In the comics, neither the Skrulls nor the Kree are all good or all bad. The two races have been at war for so long it's likely few remember how the whole thing started. Captain Marvel leads us to believe all Talos (Ben Mendelsohn) and the Skrulls under his wing want is peace. But once they have that peace and a degree of safety from the Kree, maybe some resources to build their own empire, what will they want then? 

It seems strange, considering the races' comic book history, that the MCU would leave things as they are at the end of Captain Marvel. Once the Skrulls are back on their feet, get ready for them to come looking for the Kree to settle a very legitimate beef.

The weapons dealer

Perhaps the most surprising death in 2018's Black Panther was Killmonger's (Michael B. Jordan) murder of Ulysses Klaue (Andy Serkis). Initially introduced as a weapons dealer in 2015's Avengers: Age of Ultron, some thought Klaue might be the main villain of Black Panther — and with good reason. For quite a while, Ulysses Klaw has not only been the Wakandan monarch's most persistent foe, he was actually T'Challa's first enemy. 

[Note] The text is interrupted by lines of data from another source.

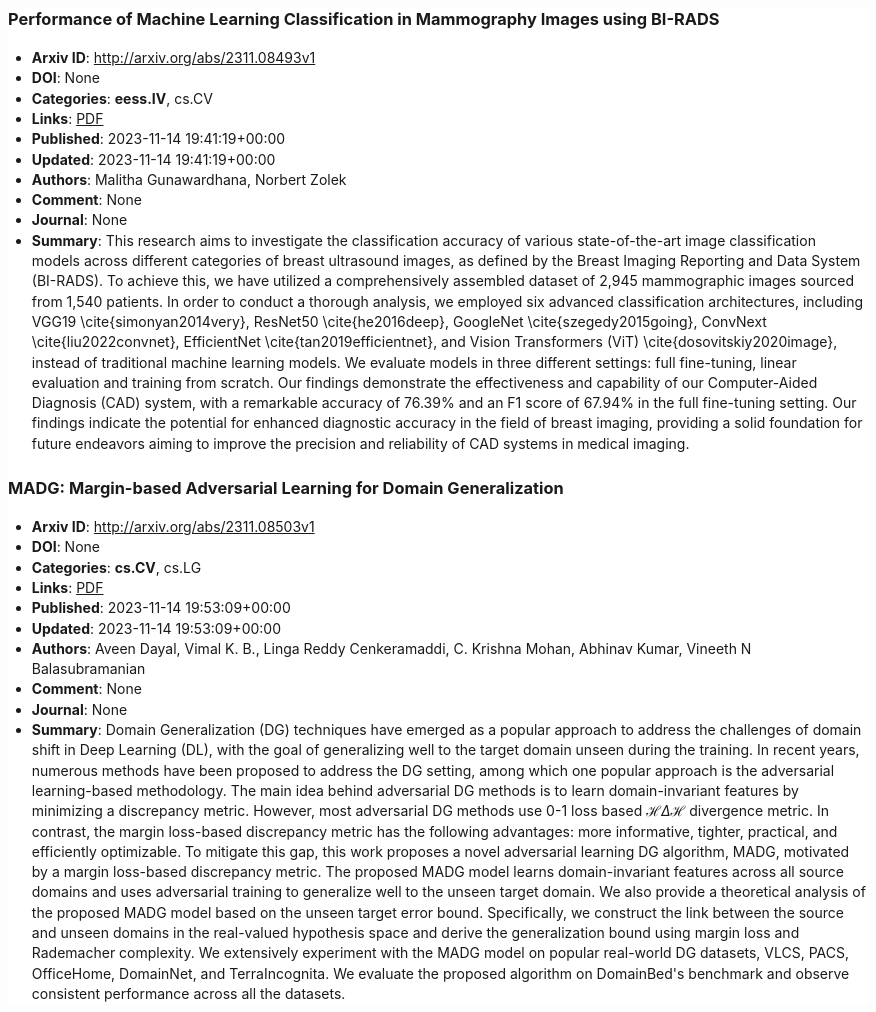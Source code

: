 

### Performance of Machine Learning Classification in Mammography Images using BI-RADS
- **Arxiv ID**: http://arxiv.org/abs/2311.08493v1
- **DOI**: None
- **Categories**: **eess.IV**, cs.CV
- **Links**: [PDF](http://arxiv.org/pdf/2311.08493v1)
- **Published**: 2023-11-14 19:41:19+00:00
- **Updated**: 2023-11-14 19:41:19+00:00
- **Authors**: Malitha Gunawardhana, Norbert Zolek
- **Comment**: None
- **Journal**: None
- **Summary**: This research aims to investigate the classification accuracy of various state-of-the-art image classification models across different categories of breast ultrasound images, as defined by the Breast Imaging Reporting and Data System (BI-RADS). To achieve this, we have utilized a comprehensively assembled dataset of 2,945 mammographic images sourced from 1,540 patients. In order to conduct a thorough analysis, we employed six advanced classification architectures, including VGG19 \cite{simonyan2014very}, ResNet50 \cite{he2016deep}, GoogleNet \cite{szegedy2015going}, ConvNext \cite{liu2022convnet}, EfficientNet \cite{tan2019efficientnet}, and Vision Transformers (ViT) \cite{dosovitskiy2020image}, instead of traditional machine learning models. We evaluate models in three different settings: full fine-tuning, linear evaluation and training from scratch. Our findings demonstrate the effectiveness and capability of our Computer-Aided Diagnosis (CAD) system, with a remarkable accuracy of 76.39\% and an F1 score of 67.94\% in the full fine-tuning setting. Our findings indicate the potential for enhanced diagnostic accuracy in the field of breast imaging, providing a solid foundation for future endeavors aiming to improve the precision and reliability of CAD systems in medical imaging.



### MADG: Margin-based Adversarial Learning for Domain Generalization
- **Arxiv ID**: http://arxiv.org/abs/2311.08503v1
- **DOI**: None
- **Categories**: **cs.CV**, cs.LG
- **Links**: [PDF](http://arxiv.org/pdf/2311.08503v1)
- **Published**: 2023-11-14 19:53:09+00:00
- **Updated**: 2023-11-14 19:53:09+00:00
- **Authors**: Aveen Dayal, Vimal K. B., Linga Reddy Cenkeramaddi, C. Krishna Mohan, Abhinav Kumar, Vineeth N Balasubramanian
- **Comment**: None
- **Journal**: None
- **Summary**: Domain Generalization (DG) techniques have emerged as a popular approach to address the challenges of domain shift in Deep Learning (DL), with the goal of generalizing well to the target domain unseen during the training. In recent years, numerous methods have been proposed to address the DG setting, among which one popular approach is the adversarial learning-based methodology. The main idea behind adversarial DG methods is to learn domain-invariant features by minimizing a discrepancy metric. However, most adversarial DG methods use 0-1 loss based $\mathcal{H}\Delta\mathcal{H}$ divergence metric. In contrast, the margin loss-based discrepancy metric has the following advantages: more informative, tighter, practical, and efficiently optimizable. To mitigate this gap, this work proposes a novel adversarial learning DG algorithm, MADG, motivated by a margin loss-based discrepancy metric. The proposed MADG model learns domain-invariant features across all source domains and uses adversarial training to generalize well to the unseen target domain. We also provide a theoretical analysis of the proposed MADG model based on the unseen target error bound. Specifically, we construct the link between the source and unseen domains in the real-valued hypothesis space and derive the generalization bound using margin loss and Rademacher complexity. We extensively experiment with the MADG model on popular real-world DG datasets, VLCS, PACS, OfficeHome, DomainNet, and TerraIncognita. We evaluate the proposed algorithm on DomainBed's benchmark and observe consistent performance across all the datasets.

In the comics, Ulysses Klaw is much more to Wakanda than a thief; he's the killer of a king. It's Ulysses, not Zemo (Daniel Brühl), who murders T'Challa's father T'Chaka (John Kani) while trying to steal Wakanda's vibranium for himself. Still just a boy, T'Challa shoots Ulysses with his own sonic weapon, causing him to be transformed into the villain Klaw, a being composed of solidified sound. 

Black Panther director Ryan Coogler didn't like killing off Klaue. In May 2018 he told the Toronto Sun, "I like Klaw. It really bugged me having to [kill him]. It's tough when you have to kill characters off and I really did love that character." Coogler went on to heap praise on Andy Serkis' performance, calling him a "lovely person" who treats every scene "like it's the best day of his life." Considering Coogler's sentiment for both Klaw and Serkis, could we one day see Klaue return as a villain closer to the source material? Particularly considering it looks like Coogler's willing to resurrect someone else for Black Panther 2?

The Black Order

The deaths of the various members of Thanos' ruthless Black Order likely surprised fans of the comics. In the comics, each respective member is more than a match for some of Marvel's most powerful heroes. With one strike of his scythe, for example, Corvus Glaive is able to force the Hulk to transform back to Bruce Banner in 2014's Infinity #6. Watching the entire Order get wiped out in one movie is, to a Marvel comics fan, kind of like seeing Superman lose an arm-wrestling match to Howard the Duck. 

It isn't just how quickly the Order members die that's curious, but the unsolved mysteries they leave behind. There's Corvus Glaive's (Michael James Shaw) powerful scythe. A couple of times, the weapon confuses the heroes, particularly when Corvus Glaive and Proxima Midnight (Carrie Coon) ambush Vision and Scarlet Witch. Both Avengers are surprised the scythe penetrates Vision's skin, and later when the villains retreat, Cap is jolted when the scythe flies out of his hand and back to its owners' — not unlike Mjolnir and Stormbreaker. Could it be Thanos had Eitri (Peter Dinklage) make more than just a gauntlet? And of course there was the very Captain-Marvel-y sash fans spotted as part of Cull Obsidian's (Terry Notary) ensemble. Since by then we knew Captain Marvel would be set in the '90s, could the sash point to some kind of clash between Carol Danvers and the Black Order before the events of Infinity War? (Turns out the answer is probably "no," but you never know with Marvel.)